Este reconocimiento cobra especial relevancia al considerar la escala de la tarea educativa en México. Según datos del Sistema Interactivo de Consulta Educativa de la Secretaría de Educación Pública para el ciclo escolar 2024-2025, el país cuenta con 2 millones 61 mil 23 maestras y maestros en los niveles de educación básica, media superior y superior. Esta cifra atiende a una matrícula nacional superior a los 32 millones de estudiantes. Las mujeres representan alrededor del 64 por ciento del personal docente, lo que confirma que la educación en México tiene un marcado rostro femenino, especialmente en los primeros niveles donde su presencia supera el 69 por ciento.
Estas estadísticas no solo ilustran la magnitud del esfuerzo colectivo, sino también la importancia estratégica de valorar y apoyar a quienes ejercen la docencia. En un contexto de cambios acelerados y desafíos sociales, el mensaje episcopal invita a toda la sociedad a reconocer que la labor del maestro trasciende el aula: es un pilar para reconstruir el tejido social y forjar un México más justo y humano. La vocación docente, que el Episcopado describe con precisión, se convierte así en un puente entre el pasado revolucionario que quiso educar para la libertad y el presente que exige formar ciudadanos capaces de enfrentar un mundo complejo sin perder la dimensión humana.

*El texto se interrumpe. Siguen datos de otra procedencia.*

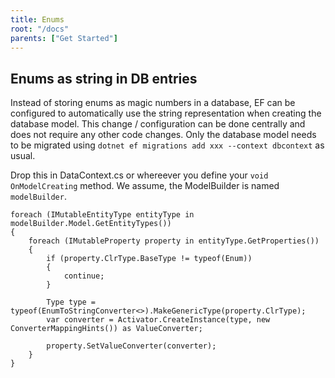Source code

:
 ```yaml
---
title: Enums
root: "/docs"
parents: ["Get Started"]
---
```


## Enums as string in DB entries

Instead of storing enums as magic numbers in a database, EF can be configured to automatically use the string representation when creating the database model. This change / configuration can be done centrally and does not require any other code changes. Only the database model needs to be migrated using `dotnet ef migrations add xxx --context dbcontext` as usual.

Drop this in DataContext.cs or whereever you define your `void OnModelCreating` method. We assume, the ModelBuilder is named `modelBuilder`.

    foreach (IMutableEntityType entityType in modelBuilder.Model.GetEntityTypes())
    {
        foreach (IMutableProperty property in entityType.GetProperties())
        {
            if (property.ClrType.BaseType != typeof(Enum))
            {
                continue;
            }

            Type type = typeof(EnumToStringConverter<>).MakeGenericType(property.ClrType);
            var converter = Activator.CreateInstance(type, new ConverterMappingHints()) as ValueConverter;

            property.SetValueConverter(converter);
        }
    }
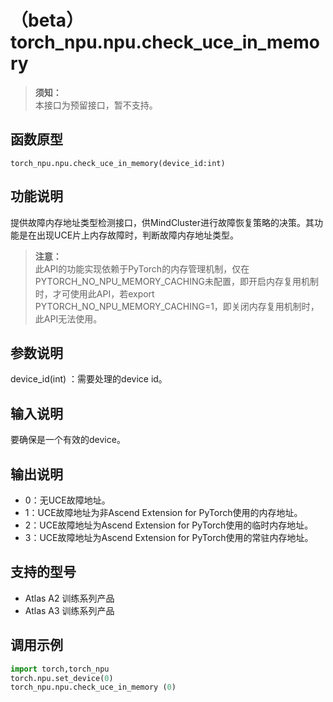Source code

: # （beta）torch_npu.npu.check_uce_in_memory

>**须知：**<br>
>本接口为预留接口，暂不支持。

## 函数原型

```
torch_npu.npu.check_uce_in_memory(device_id:int)
```

## 功能说明

提供故障内存地址类型检测接口，供MindCluster进行故障恢复策略的决策。其功能是在出现UCE片上内存故障时，判断故障内存地址类型。

>**注意：**<br>
>此API的功能实现依赖于PyTorch的内存管理机制，仅在PYTORCH_NO_NPU_MEMORY_CACHING未配置，即开启内存复用机制时，才可使用此API，若export PYTORCH_NO_NPU_MEMORY_CACHING=1，即关闭内存复用机制时，此API无法使用。

## 参数说明

device_id(int) ：需要处理的device id。

## 输入说明

要确保是一个有效的device。

## 输出说明

- 0：无UCE故障地址。
- 1：UCE故障地址为非Ascend Extension for PyTorch使用的内存地址。
- 2：UCE故障地址为Ascend Extension for PyTorch使用的临时内存地址。
- 3：UCE故障地址为Ascend Extension for PyTorch使用的常驻内存地址。

## 支持的型号

- <term>Atlas A2 训练系列产品</term>
- <term>Atlas A3 训练系列产品</term>

## 调用示例

```python
import torch,torch_npu
torch.npu.set_device(0)
torch_npu.npu.check_uce_in_memory (0)
```

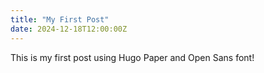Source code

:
 ```yaml
---
title: "My First Post"
date: 2024-12-18T12:00:00Z
---
```

This is my first post using Hugo Paper and Open Sans font!
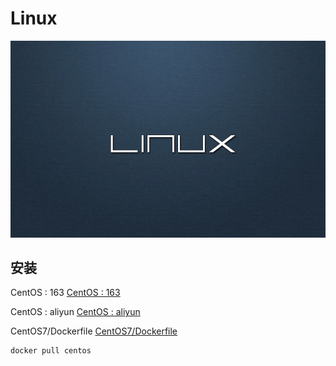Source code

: # Linux

![Linux](./_media/linux.png "linux.png")

## 安装

CentOS : 163  [CentOS : 163](http://mirrors.163.com/centos/)

CentOS : aliyun [CentOS : aliyun](https://mirrors.aliyun.com/centos/)

CentOS7/Dockerfile [CentOS7/Dockerfile](https://github.com/CentOS/sig-cloud-instance-images/blob/24c0d04946b72e37776309224712b5f05aa52639/docker/Dockerfile)

```shell
docker pull centos
```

El decreto de Carranza surgió en un momento de reconstrucción nacional tras la Revolución, cuando el país buscaba consolidar sus instituciones a través de la educación. Aquella decisión de suspender clases y promover un gesto de gratitud familiar reflejaba la convicción de que los maestros eran agentes esenciales de transformación social. Más de un siglo después, el mensaje de los obispos actualiza ese mismo reconocimiento, pero lo enriquece con una perspectiva espiritual y humanista: los docentes no solo transmiten saberes, sino que moldean corazones y construyen esperanza en medio de la fragmentación contemporánea.
Las maestras y maestros mexicanos, con su testimonio cotidiano, encarnan ese ideal de servicio que trasciende cualquier contrato o norma burocrática. Su entrega silenciosa en comunidades urbanas y rurales, en escuelas públicas y privadas, sostiene la esperanza de un país que todavía sueña con ser más equitativo y fraterno. El llamado de los obispos no es solo un reconocimiento; es una invitación urgente a toda la sociedad —padres, autoridades, estudiantes— a construir ese pacto educativo que el documento propone con claridad y urgencia.
Con su testimonio y dedicación diaria, las maestras y maestros siguen siendo, como afirma el documento, insustituibles en la construcción de un futuro mejor. El llamado de la Conferencia del Episcopado Mexicano resuena como un recordatorio oportuno: educar es, ante todo, una obra de esperanza compartida.